El agradecimiento en ACT comienza por reconocer el esfuerzo propio. Agradecerte por haber llegado hasta aquí. Por cada día que, aun con incertidumbre, seguiste adelante. Por cada vez que sentiste ganas de rendirte y aun así respiraste una vez más. Tal vez no lo hiciste perfecto, pero lo hiciste humano. Y eso es suficiente.
Aceptarte a ti mismo implica mirar tu historia completa, no solo los capítulos que preferirías borrar. Cada error, cada aprendizaje, cada herida, también construyó tu capacidad de comprender, de empatizar, de crecer. No eres tus pensamientos automáticos. No eres tus fracasos. Eres el espacio que puede observarlos y decidir actuar en dirección a lo que verdaderamente importa.
Desde esa conciencia, puedes preguntarte: ¿Qué tipo de persona quiero ser, incluso con todo esto que siento? Y dar un paso, pequeño pero firme, hacia tus valores. No cuando desaparezca el miedo, sino junto a él.

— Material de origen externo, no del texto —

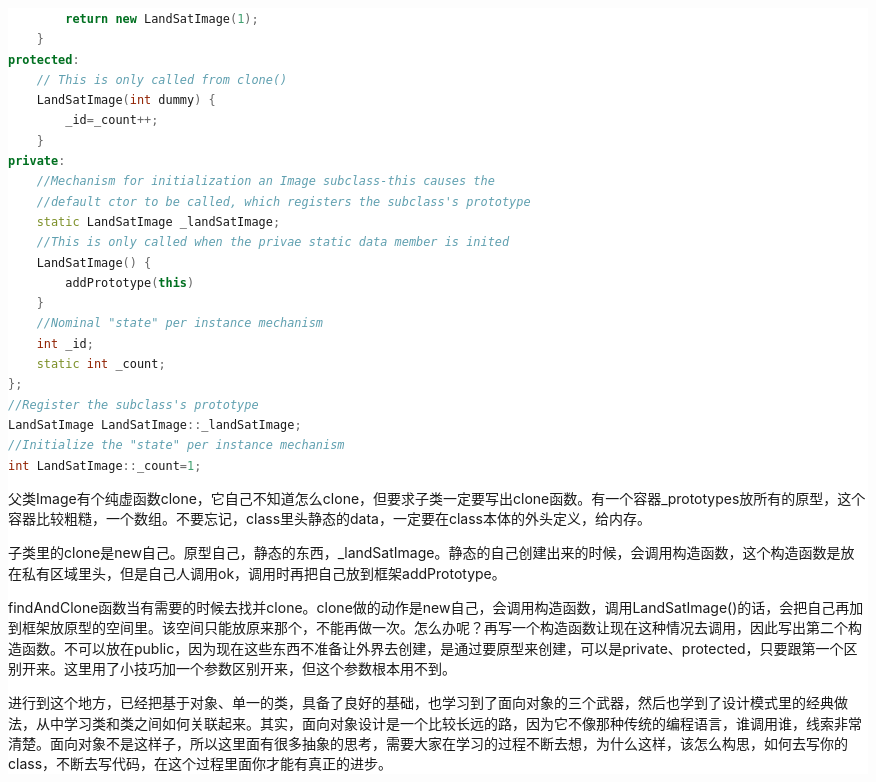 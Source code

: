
 ```cpp
        return new LandSatImage(1);
    }
protected:
    // This is only called from clone()
    LandSatImage(int dummy) {
        _id=_count++;
    }
private:
    //Mechanism for initialization an Image subclass-this causes the
    //default ctor to be called, which registers the subclass's prototype
    static LandSatImage _landSatImage;
    //This is only called when the privae static data member is inited
    LandSatImage() {
        addPrototype(this)
    }
    //Nominal "state" per instance mechanism
    int _id;
    static int _count;
};
//Register the subclass's prototype
LandSatImage LandSatImage::_landSatImage;
//Initialize the "state" per instance mechanism
int LandSatImage::_count=1;
```

父类Image有个纯虚函数clone，它自己不知道怎么clone，但要求子类一定要写出clone函数。有一个容器_prototypes放所有的原型，这个容器比较粗糙，一个数组。不要忘记，class里头静态的data，一定要在class本体的外头定义，给内存。

子类里的clone是new自己。原型自己，静态的东西，_landSatImage。静态的自己创建出来的时候，会调用构造函数，这个构造函数是放在私有区域里头，但是自己人调用ok，调用时再把自己放到框架addPrototype。

findAndClone函数当有需要的时候去找并clone。clone做的动作是new自己，会调用构造函数，调用LandSatImage()的话，会把自己再加到框架放原型的空间里。该空间只能放原来那个，不能再做一次。怎么办呢？再写一个构造函数让现在这种情况去调用，因此写出第二个构造函数。不可以放在public，因为现在这些东西不准备让外界去创建，是通过要原型来创建，可以是private、protected，只要跟第一个区别开来。这里用了小技巧加一个参数区别开来，但这个参数根本用不到。



进行到这个地方，已经把基于对象、单一的类，具备了良好的基础，也学习到了面向对象的三个武器，然后也学到了设计模式里的经典做法，从中学习类和类之间如何关联起来。其实，面向对象设计是一个比较长远的路，因为它不像那种传统的编程语言，谁调用谁，线索非常清楚。面向对象不是这样子，所以这里面有很多抽象的思考，需要大家在学习的过程不断去想，为什么这样，该怎么构思，如何去写你的class，不断去写代码，在这个过程里面你才能有真正的进步。

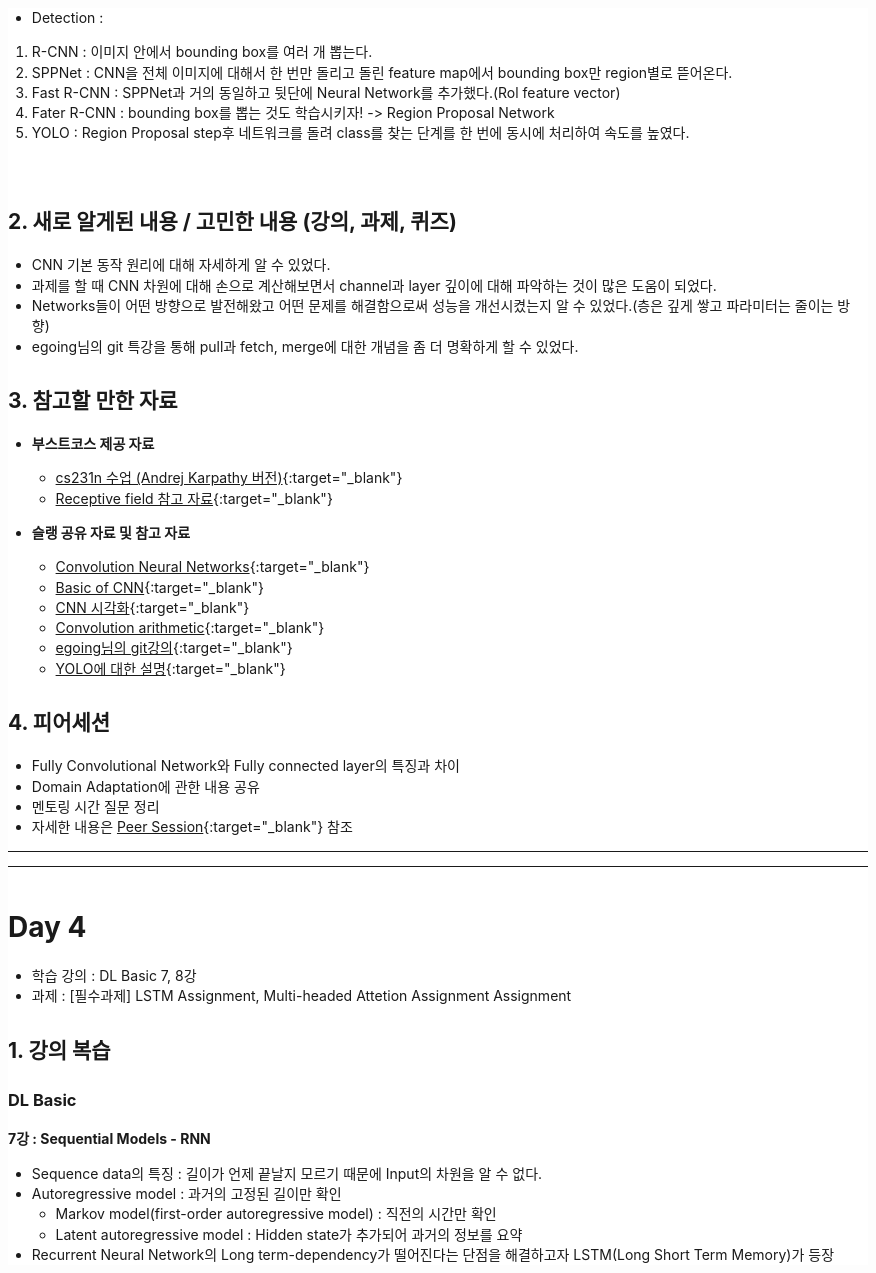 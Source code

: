 - Detection :  

1. R-CNN : 이미지 안에서 bounding box를 여러 개 뽑는다.
2. SPPNet : CNN을 전체 이미지에 대해서 한 번만 돌리고 돌린 feature map에서 bounding box만 region별로 뜯어온다.
3. Fast R-CNN : SPPNet과 거의 동일하고 뒷단에 Neural Network를 추가했다.(Rol feature vector)
4. Fater R-CNN : bounding box를 뽑는 것도 학습시키자! -> Region Proposal Network 
5. YOLO : Region Proposal step후 네트워크를 돌려 class를 찾는 단계를 한 번에 동시에 처리하여 속도를 높였다.
<br/>

## 2. 새로 알게된 내용 / 고민한 내용 (강의, 과제, 퀴즈)
- CNN 기본 동작 원리에 대해 자세하게 알 수 있었다.
- 과제를 할 때 CNN 차원에 대해 손으로 계산해보면서 channel과 layer 깊이에 대해 파악하는 것이 많은 도움이 되었다.
- Networks들이 어떤 방향으로 발전해왔고 어떤 문제를 해결함으로써 성능을 개선시켰는지 알 수 있었다.(층은 깊게 쌓고 파라미터는 줄이는 방향)
- egoing님의 git 특강을 통해 pull과 fetch, merge에 대한 개념을 좀 더 명확하게 할 수 있었다.

## 3. 참고할 만한 자료
- **부스트코스 제공 자료**
  - [cs231n 수업 (Andrej Karpathy 버전)](https://www.youtube.com/watch?v=LxfUGhug-iQ){:target="_blank"}
  - [Receptive field 참고 자료](https://cs231n.github.io/convolutional-networks/#conv){:target="_blank"}

- **슬랭 공유 자료 및 참고 자료**
  - [Convolution Neural Networks](https://cding.tistory.com/5?category=670644){:target="_blank"}
  - [Basic of CNN](https://itrepo.tistory.com/32#Receptive-Field){:target="_blank"}
  - [CNN 시각화](https://poloclub.github.io/cnn-explainer/){:target="_blank"}
  - [Convolution arithmetic](https://github.com/vdumoulin/conv_arithmetic){:target="_blank"}
  - [egoing님의 git강의](https://seomal.com/map/1){:target="_blank"}
  - [YOLO에 대한 설명](https://blog.naver.com/sogangori/220993971883){:target="_blank"}

## 4. 피어세션
- Fully Convolutional Network와 Fully connected layer의 특징과 차이
- Domain Adaptation에 관한 내용 공유
- 멘토링 시간 질문 정리
- 자세한 내용은 [Peer Session](https://github.com/round26/round26/wiki/Week2-Day3){:target="_blank"} 참조

---
---

**Day 4**
===

- 학습 강의 : DL Basic 7, 8강
- 과제 : [필수과제] LSTM Assignment, Multi-headed Attetion Assignment Assignment

## 1. 강의 복습
### **DL Basic** <br/>

**7강 : Sequential Models - RNN**
- Sequence data의 특징 : 길이가 언제 끝날지 모르기 때문에 Input의 차원을 알 수 없다.
- Autoregressive model : 과거의 고정된 길이만 확인 
  - Markov model(first-order autoregressive model) : 직전의 시간만 확인
  - Latent autoregressive model : Hidden state가 추가되어 과거의 정보를 요약
- Recurrent Neural Network의 Long term-dependency가 떨어진다는 단점을 해결하고자 LSTM(Long Short Term Memory)가 등장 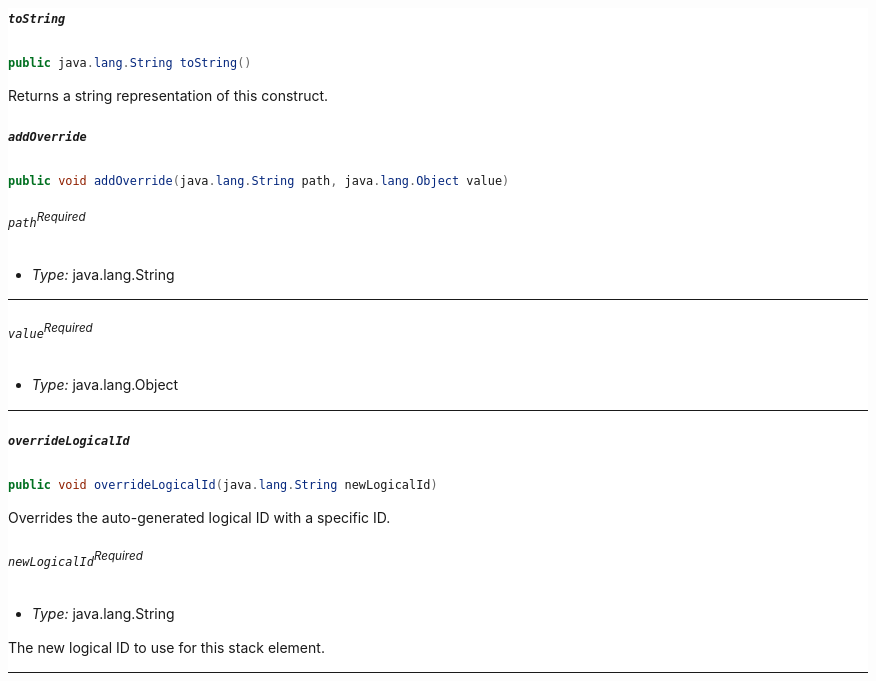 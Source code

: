 
##### `toString` <a name="toString" id="rhizo-co-terraform-provider-oci.dataOciDataSafeSqlFirewallAllowedSqls.DataOciDataSafeSqlFirewallAllowedSqls.toString"></a>

```java
public java.lang.String toString()
```

Returns a string representation of this construct.

##### `addOverride` <a name="addOverride" id="rhizo-co-terraform-provider-oci.dataOciDataSafeSqlFirewallAllowedSqls.DataOciDataSafeSqlFirewallAllowedSqls.addOverride"></a>

```java
public void addOverride(java.lang.String path, java.lang.Object value)
```

###### `path`<sup>Required</sup> <a name="path" id="rhizo-co-terraform-provider-oci.dataOciDataSafeSqlFirewallAllowedSqls.DataOciDataSafeSqlFirewallAllowedSqls.addOverride.parameter.path"></a>

- *Type:* java.lang.String

---

###### `value`<sup>Required</sup> <a name="value" id="rhizo-co-terraform-provider-oci.dataOciDataSafeSqlFirewallAllowedSqls.DataOciDataSafeSqlFirewallAllowedSqls.addOverride.parameter.value"></a>

- *Type:* java.lang.Object

---

##### `overrideLogicalId` <a name="overrideLogicalId" id="rhizo-co-terraform-provider-oci.dataOciDataSafeSqlFirewallAllowedSqls.DataOciDataSafeSqlFirewallAllowedSqls.overrideLogicalId"></a>

```java
public void overrideLogicalId(java.lang.String newLogicalId)
```

Overrides the auto-generated logical ID with a specific ID.

###### `newLogicalId`<sup>Required</sup> <a name="newLogicalId" id="rhizo-co-terraform-provider-oci.dataOciDataSafeSqlFirewallAllowedSqls.DataOciDataSafeSqlFirewallAllowedSqls.overrideLogicalId.parameter.newLogicalId"></a>

- *Type:* java.lang.String

The new logical ID to use for this stack element.

---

Hoy puedes practicar algo sencillo: coloca una mano en el pecho y reconoce con honestidad:
“Estoy haciendo lo mejor que puedo con las herramientas que tengo.”
Y quizás añadir:
“Gracias por seguir intentándolo.”
Porque la aceptación no es rendición; es el punto de partida para una vida más plena, vivida con presencia, compasión.